Saved entries:

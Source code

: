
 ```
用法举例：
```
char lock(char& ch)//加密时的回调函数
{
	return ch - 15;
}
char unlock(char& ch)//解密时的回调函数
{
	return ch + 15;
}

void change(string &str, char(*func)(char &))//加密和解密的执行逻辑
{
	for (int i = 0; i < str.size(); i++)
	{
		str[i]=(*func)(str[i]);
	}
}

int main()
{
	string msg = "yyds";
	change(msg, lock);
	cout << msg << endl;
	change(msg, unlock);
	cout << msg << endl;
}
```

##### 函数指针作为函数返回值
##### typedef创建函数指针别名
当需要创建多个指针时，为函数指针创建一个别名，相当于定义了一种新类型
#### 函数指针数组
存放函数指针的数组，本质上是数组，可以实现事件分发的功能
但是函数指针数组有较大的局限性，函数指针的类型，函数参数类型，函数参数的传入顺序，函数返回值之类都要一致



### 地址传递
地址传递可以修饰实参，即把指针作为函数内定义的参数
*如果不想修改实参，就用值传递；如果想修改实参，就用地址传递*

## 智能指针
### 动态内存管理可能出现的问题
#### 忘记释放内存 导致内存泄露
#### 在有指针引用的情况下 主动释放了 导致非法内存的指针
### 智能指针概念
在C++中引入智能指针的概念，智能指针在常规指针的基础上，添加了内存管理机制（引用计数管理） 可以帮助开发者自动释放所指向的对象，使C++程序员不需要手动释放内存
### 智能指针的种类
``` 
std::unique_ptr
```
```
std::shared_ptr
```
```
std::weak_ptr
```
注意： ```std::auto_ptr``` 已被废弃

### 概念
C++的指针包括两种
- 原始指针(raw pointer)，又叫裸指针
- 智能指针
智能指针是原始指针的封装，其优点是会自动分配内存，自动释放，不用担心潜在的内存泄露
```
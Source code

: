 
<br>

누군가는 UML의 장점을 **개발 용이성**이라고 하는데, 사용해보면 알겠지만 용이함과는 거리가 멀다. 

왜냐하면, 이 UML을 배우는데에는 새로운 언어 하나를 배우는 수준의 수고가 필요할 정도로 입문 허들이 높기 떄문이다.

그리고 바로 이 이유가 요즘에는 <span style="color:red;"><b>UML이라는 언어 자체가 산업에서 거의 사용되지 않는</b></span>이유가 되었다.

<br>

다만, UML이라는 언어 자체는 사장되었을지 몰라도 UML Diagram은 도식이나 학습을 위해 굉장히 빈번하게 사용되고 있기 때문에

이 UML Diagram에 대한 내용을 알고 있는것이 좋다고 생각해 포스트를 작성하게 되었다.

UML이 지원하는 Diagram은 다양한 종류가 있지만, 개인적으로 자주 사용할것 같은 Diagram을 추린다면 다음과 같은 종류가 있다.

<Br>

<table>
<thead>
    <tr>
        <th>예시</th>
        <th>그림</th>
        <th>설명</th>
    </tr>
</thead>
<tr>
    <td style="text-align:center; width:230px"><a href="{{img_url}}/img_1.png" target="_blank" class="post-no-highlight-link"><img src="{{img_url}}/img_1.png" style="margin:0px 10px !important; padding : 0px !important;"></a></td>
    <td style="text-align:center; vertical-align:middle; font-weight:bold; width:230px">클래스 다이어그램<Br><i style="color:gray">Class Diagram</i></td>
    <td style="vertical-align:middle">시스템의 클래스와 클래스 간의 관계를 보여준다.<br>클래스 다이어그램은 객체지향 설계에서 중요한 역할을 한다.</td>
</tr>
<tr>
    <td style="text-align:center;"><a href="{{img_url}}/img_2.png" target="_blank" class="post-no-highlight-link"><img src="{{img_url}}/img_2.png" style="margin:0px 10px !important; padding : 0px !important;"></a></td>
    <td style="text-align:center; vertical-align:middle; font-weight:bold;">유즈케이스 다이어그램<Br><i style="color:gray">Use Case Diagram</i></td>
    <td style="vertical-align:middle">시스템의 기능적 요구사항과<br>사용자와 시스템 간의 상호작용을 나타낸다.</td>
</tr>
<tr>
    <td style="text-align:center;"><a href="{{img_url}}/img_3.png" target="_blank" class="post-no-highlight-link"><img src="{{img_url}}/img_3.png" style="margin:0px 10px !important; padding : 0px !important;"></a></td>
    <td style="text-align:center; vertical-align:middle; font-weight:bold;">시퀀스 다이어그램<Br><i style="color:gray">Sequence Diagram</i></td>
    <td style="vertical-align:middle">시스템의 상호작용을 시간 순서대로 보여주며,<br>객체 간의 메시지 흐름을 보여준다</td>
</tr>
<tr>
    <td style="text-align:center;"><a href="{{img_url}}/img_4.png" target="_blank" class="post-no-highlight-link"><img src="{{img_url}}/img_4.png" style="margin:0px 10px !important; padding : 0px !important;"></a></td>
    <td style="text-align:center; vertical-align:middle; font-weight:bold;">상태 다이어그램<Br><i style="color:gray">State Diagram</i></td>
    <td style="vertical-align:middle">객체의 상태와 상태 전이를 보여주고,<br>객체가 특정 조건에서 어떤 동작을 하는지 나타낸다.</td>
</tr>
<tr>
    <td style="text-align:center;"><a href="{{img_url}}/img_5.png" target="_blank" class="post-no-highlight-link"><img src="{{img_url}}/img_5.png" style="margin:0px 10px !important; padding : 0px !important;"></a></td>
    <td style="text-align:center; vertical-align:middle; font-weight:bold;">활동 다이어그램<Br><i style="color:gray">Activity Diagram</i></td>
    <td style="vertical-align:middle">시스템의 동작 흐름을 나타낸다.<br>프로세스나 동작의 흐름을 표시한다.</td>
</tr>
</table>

> **Work order**:
Search the entries for the word "string" and pick out every line that holds it.

> **Answer section**:
void change(string &str, char(*func)(char &))//加密和解密的执行逻辑
	string msg = "yyds";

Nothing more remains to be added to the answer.